What lines in the following entries hold the word "such"? Copy each one.
Start of Block
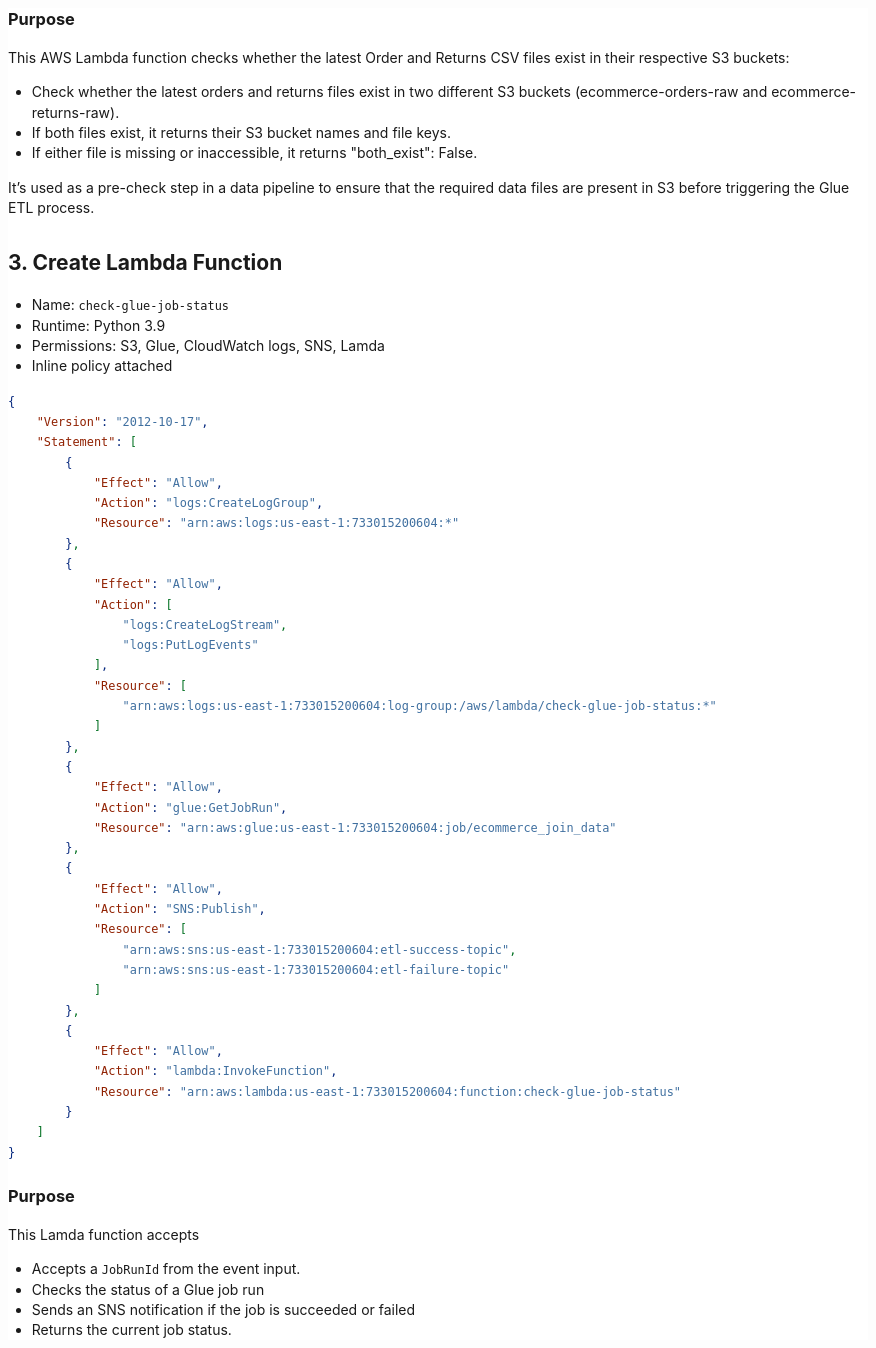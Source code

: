 ### Purpose
This AWS Lambda function checks whether the latest Order and Returns CSV files exist in their respective S3 buckets:
* Check whether the latest orders and returns files exist in two different S3 buckets (ecommerce-orders-raw and ecommerce-returns-raw).
* If both files exist, it returns their S3 bucket names and file keys.
* If either file is missing or inaccessible, it returns "both_exist": False.

It’s used as a pre-check step in a data pipeline to ensure that the required data files are present in S3  before triggering the Glue ETL process.

## 3. Create Lambda Function
  * Name: `check-glue-job-status`
  * Runtime: Python 3.9
  * Permissions: S3, Glue, CloudWatch logs, SNS, Lamda
  * Inline policy attached
```json
{
	"Version": "2012-10-17",
	"Statement": [
		{
			"Effect": "Allow",
			"Action": "logs:CreateLogGroup",
			"Resource": "arn:aws:logs:us-east-1:733015200604:*"
		},
		{
			"Effect": "Allow",
			"Action": [
				"logs:CreateLogStream",
				"logs:PutLogEvents"
			],
			"Resource": [
				"arn:aws:logs:us-east-1:733015200604:log-group:/aws/lambda/check-glue-job-status:*"
			]
		},
		{
			"Effect": "Allow",
			"Action": "glue:GetJobRun",
			"Resource": "arn:aws:glue:us-east-1:733015200604:job/ecommerce_join_data"
		},
		{
			"Effect": "Allow",
			"Action": "SNS:Publish",
			"Resource": [
				"arn:aws:sns:us-east-1:733015200604:etl-success-topic",
				"arn:aws:sns:us-east-1:733015200604:etl-failure-topic"
			]
		},
		{
			"Effect": "Allow",
			"Action": "lambda:InvokeFunction",
			"Resource": "arn:aws:lambda:us-east-1:733015200604:function:check-glue-job-status"
		}
	]
}
```
### Purpose ### 
This Lamda function accepts
  - Accepts a `JobRunId` from the event input.
  - Checks the status of a Glue job run
  - Sends an SNS notification if the job is succeeded or failed
  - Returns the current job status.
    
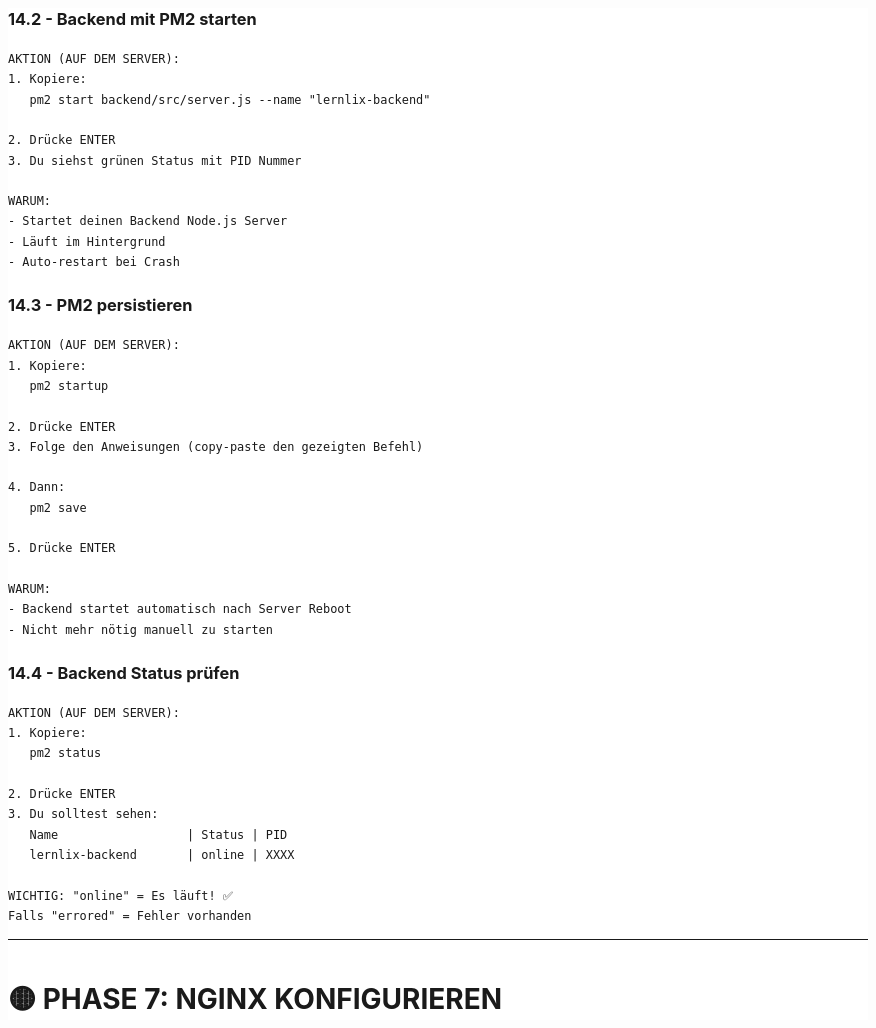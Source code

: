### 14.2 - Backend mit PM2 starten
```
AKTION (AUF DEM SERVER):
1. Kopiere:
   pm2 start backend/src/server.js --name "lernlix-backend"

2. Drücke ENTER
3. Du siehst grünen Status mit PID Nummer

WARUM:
- Startet deinen Backend Node.js Server
- Läuft im Hintergrund
- Auto-restart bei Crash
```

### 14.3 - PM2 persistieren
```
AKTION (AUF DEM SERVER):
1. Kopiere:
   pm2 startup

2. Drücke ENTER
3. Folge den Anweisungen (copy-paste den gezeigten Befehl)

4. Dann:
   pm2 save

5. Drücke ENTER

WARUM:
- Backend startet automatisch nach Server Reboot
- Nicht mehr nötig manuell zu starten
```

### 14.4 - Backend Status prüfen
```
AKTION (AUF DEM SERVER):
1. Kopiere:
   pm2 status

2. Drücke ENTER
3. Du solltest sehen:
   Name                  | Status | PID
   lernlix-backend       | online | XXXX

WICHTIG: "online" = Es läuft! ✅
Falls "errored" = Fehler vorhanden
```

---

# 🟡 PHASE 7: NGINX KONFIGURIEREN
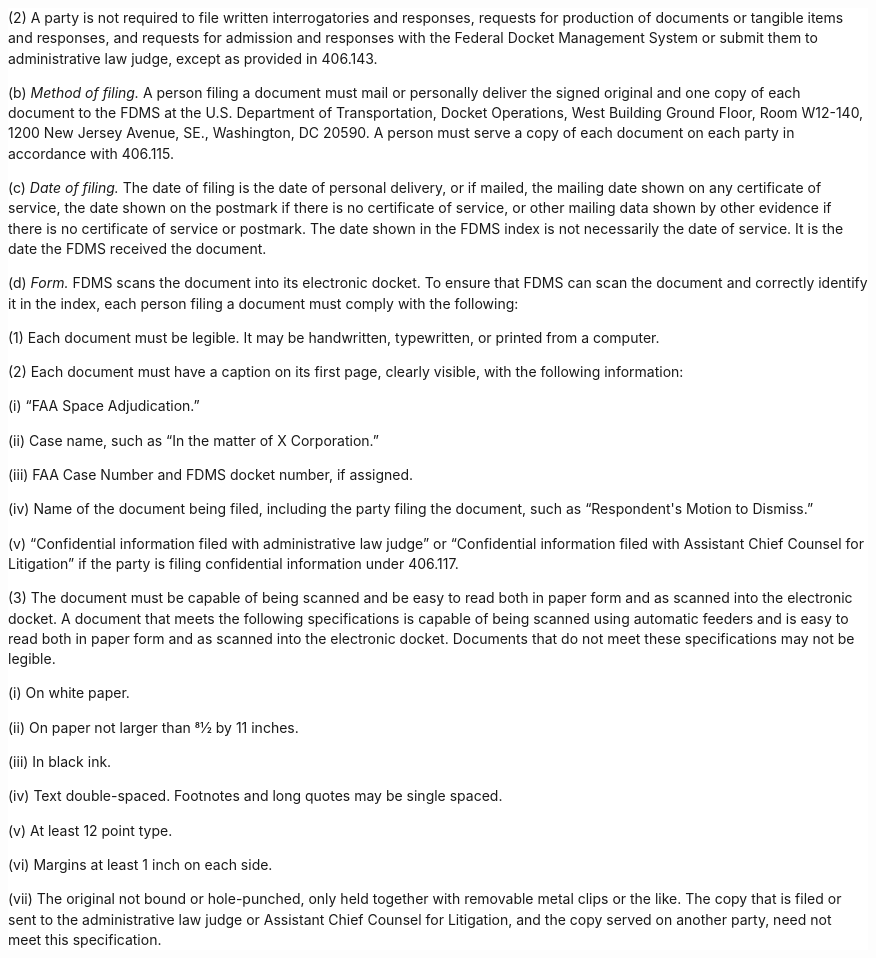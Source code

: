 \(2\) A party is not required to file written interrogatories and responses, requests for production of documents or tangible items and responses, and requests for admission and responses with the Federal Docket Management System or submit them to administrative law judge, except as provided in 406.143.

\(b\) *Method of filing.* A person filing a document must mail or personally deliver the signed original and one copy of each document to the FDMS at the U.S. Department of Transportation, Docket Operations, West Building Ground Floor, Room W12-140, 1200 New Jersey Avenue, SE., Washington, DC 20590. A person must serve a copy of each document on each party in accordance with 406.115.

\(c\) *Date of filing.* The date of filing is the date of personal delivery, or if mailed, the mailing date shown on any certificate of service, the date shown on the postmark if there is no certificate of service, or other mailing data shown by other evidence if there is no certificate of service or postmark. The date shown in the FDMS index is not necessarily the date of service. It is the date the FDMS received the document.

\(d\) *Form.* FDMS scans the document into its electronic docket. To ensure that FDMS can scan the document and correctly identify it in the index, each person filing a document must comply with the following:

\(1\) Each document must be legible. It may be handwritten, typewritten, or printed from a computer.

\(2\) Each document must have a caption on its first page, clearly visible, with the following information:

\(i\) “FAA Space Adjudication.”

\(ii\) Case name, such as “In the matter of X Corporation.”

\(iii\) FAA Case Number and FDMS docket number, if assigned.

\(iv\) Name of the document being filed, including the party filing the document, such as “Respondent's Motion to Dismiss.”

\(v\) “Confidential information filed with administrative law judge” or “Confidential information filed with Assistant Chief Counsel for Litigation” if the party is filing confidential information under 406.117.

\(3\) The document must be capable of being scanned and be easy to read both in paper form and as scanned into the electronic docket. A document that meets the following specifications is capable of being scanned using automatic feeders and is easy to read both in paper form and as scanned into the electronic docket. Documents that do not meet these specifications may not be legible.

\(i\) On white paper.

\(ii\) On paper not larger than 81⁄2 by 11 inches.

\(iii\) In black ink.

\(iv\) Text double-spaced. Footnotes and long quotes may be single spaced.

\(v\) At least 12 point type.

\(vi\) Margins at least 1 inch on each side.

\(vii\) The original not bound or hole-punched, only held together with removable metal clips or the like. The copy that is filed or sent to the administrative law judge or Assistant Chief Counsel for Litigation, and the copy served on another party, need not meet this specification.

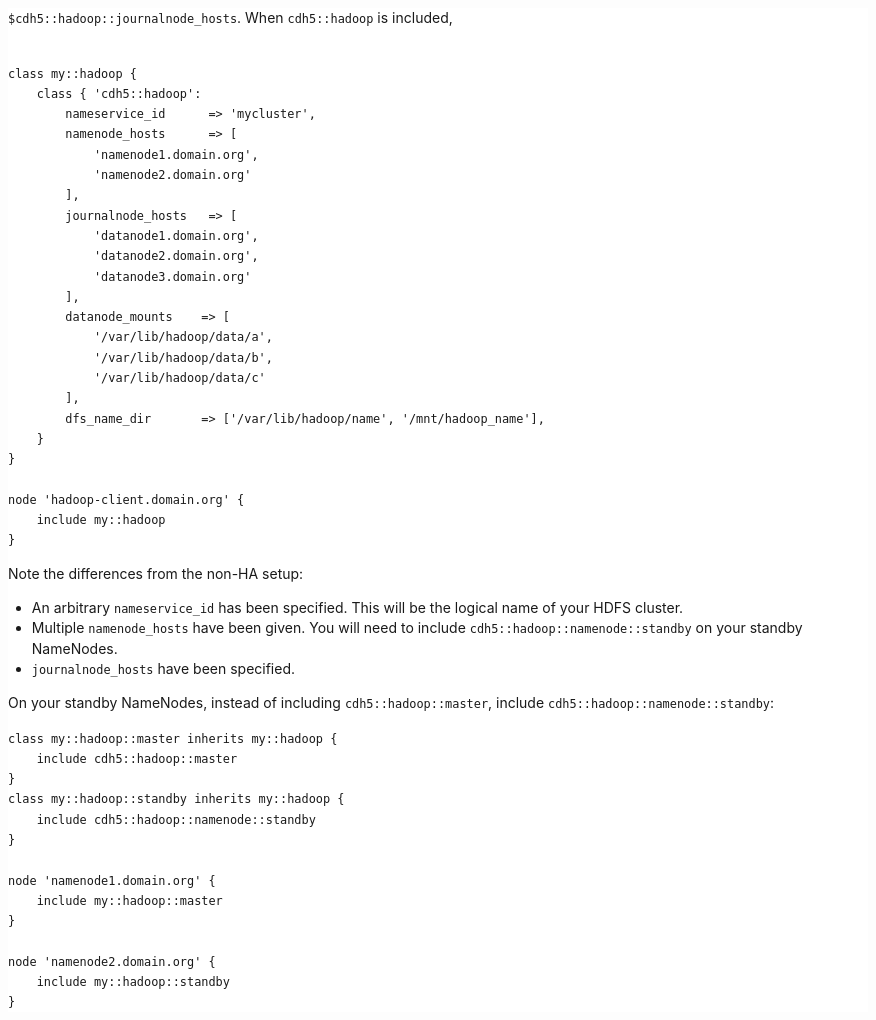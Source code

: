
 ```$cdh5::hadoop::journalnode_hosts```.  When ```cdh5::hadoop``` is included,

```puppet

class my::hadoop {
    class { 'cdh5::hadoop':
        nameservice_id      => 'mycluster',
        namenode_hosts      => [
            'namenode1.domain.org',
            'namenode2.domain.org'
        ],
        journalnode_hosts   => [
            'datanode1.domain.org',
            'datanode2.domain.org',
            'datanode3.domain.org'
        ],
        datanode_mounts    => [
            '/var/lib/hadoop/data/a',
            '/var/lib/hadoop/data/b',
            '/var/lib/hadoop/data/c'
        ],
        dfs_name_dir       => ['/var/lib/hadoop/name', '/mnt/hadoop_name'],
    }
}

node 'hadoop-client.domain.org' {
    include my::hadoop
}
```

Note the differences from the non-HA setup:

- An arbitrary ```nameservice_id``` has been specified.  This will be the
logical name of your HDFS cluster.
- Multiple ```namenode_hosts``` have been given.  You will need to include
```cdh5::hadoop::namenode::standby``` on your standby NameNodes.
- ```journalnode_hosts``` have been specified.

On your standby NameNodes, instead of including ```cdh5::hadoop::master```,
include ```cdh5::hadoop::namenode::standby```:

``` puppet
class my::hadoop::master inherits my::hadoop {
    include cdh5::hadoop::master
}
class my::hadoop::standby inherits my::hadoop {
    include cdh5::hadoop::namenode::standby
}

node 'namenode1.domain.org' {
    include my::hadoop::master
}

node 'namenode2.domain.org' {
    include my::hadoop::standby
}
```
End of Block
● **ANSWER TO THIS EXERCISE**
\(ii\) Case name, such as “In the matter of X Corporation.”
\(iv\) Name of the document being filed, including the party filing the document, such as “Respondent's Motion to Dismiss.”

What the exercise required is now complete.